If the result is reported to the physician, it must also be reported to the patient.
With this in mind, a treatment switch should also be rejected if a patient achieves
pCR in a clinical trial using neoadjuvant systemic therapy, and postoperative ctDNA
testing in the trial
detects ctDNA in the blood. German experts agree with the SGBCC panel (majority vote:
69.23%).
Study concept under discussion
A postmenopausal patient with ER+/HER2− stage III invasive breast cancer who has been
successfully treated with standard endocrine therapy for five years will be enrolled
in a clinical
trial in which ctDNA testing will be used to determine further treatment. Patients
whose ctDNA findings indicate an ESR1 mutation are randomized and alternatively treated with AI or
switched to fulvestrant. The question of whether this is a fair study was affirmed
by a simple majority of SGBCC panel members (43.08% vs. 38.46% and 18.46% abstentions).

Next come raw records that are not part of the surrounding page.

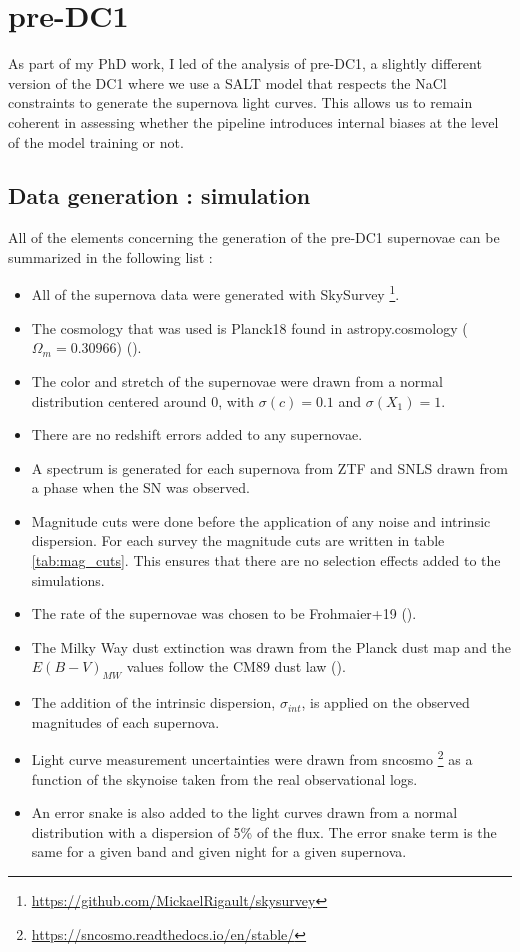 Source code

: \section{pre-DC1}

As part of my PhD work, I led of the analysis of pre-DC1, a slightly different version of the DC1 where we use a SALT model that respects the NaCl constraints to generate the supernova light curves. This allows us to remain coherent in assessing whether the pipeline introduces internal biases at the level of the model training or not. 

\subsection{Data generation : simulation}

All of the elements concerning the generation of the pre-DC1 supernovae can be summarized in the following list : 
\begin{itemize}
    \item All of the supernova data were generated with SkySurvey \footnote{\url{https://github.com/MickaelRigault/skysurvey}}.
    \item The cosmology that was used is Planck18 found in astropy.cosmology ($\Omega_m=0.30966$) (\cite{Planck_2018_params}).
    \item The color and stretch of the supernovae were drawn from a normal distribution centered around 0, with $\sigma(c) = 0.1$ and $\sigma(X_1) = 1$.
    \item There are no redshift errors added to any supernovae.
    \item A spectrum is generated for each supernova from ZTF and SNLS drawn from a phase when the SN was observed.
    \item Magnitude cuts were done before the application of any noise and intrinsic dispersion. For each survey the magnitude cuts are written in table \ref{tab:mag_cuts}. This ensures that there are no selection effects added to the simulations.
    \item The rate of the supernovae was chosen to be Frohmaier+19 (\cite{Frohmaier_2019}).
    \item The Milky Way dust extinction was drawn from the Planck dust map and the $E(B-V)_{MW}$ values follow the CM89 dust law (\cite{Cardelli_1989}).
    \item The addition of the intrinsic dispersion, $\sigma_{int}$, is applied on the observed magnitudes of each supernova.
    \item Light curve measurement uncertainties were drawn from sncosmo \footnote{\url{https://sncosmo.readthedocs.io/en/stable/}} as a function of the skynoise taken from the real observational logs.
    \item An error snake is also added to the light curves drawn from a normal distribution with a dispersion of 5\% of the flux. The error snake term is the same for a given band and given night for a given supernova.
\end{itemize}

German experts do not have a uniform opinion either. There was consensus that stage
III represents a high risk of recurrence, which is why further adjuvant treatment
is reasonable. It is
unclear whether the data on endocrine resistance, when an ESR1 mutation is detected, originating from the metastatic situation can be transferred
to the adjuvant situation. Since
fulvestrant is only approved in the metastatic setting, some German experts support
study participation to give patients the chance of adjuvant fulvestrant. Other German
experts rejected the
study concept to avoid the possibility of a patient with ESR1 mutation being further treated with AI, and preferred a reimbursement claim for fulvestrant.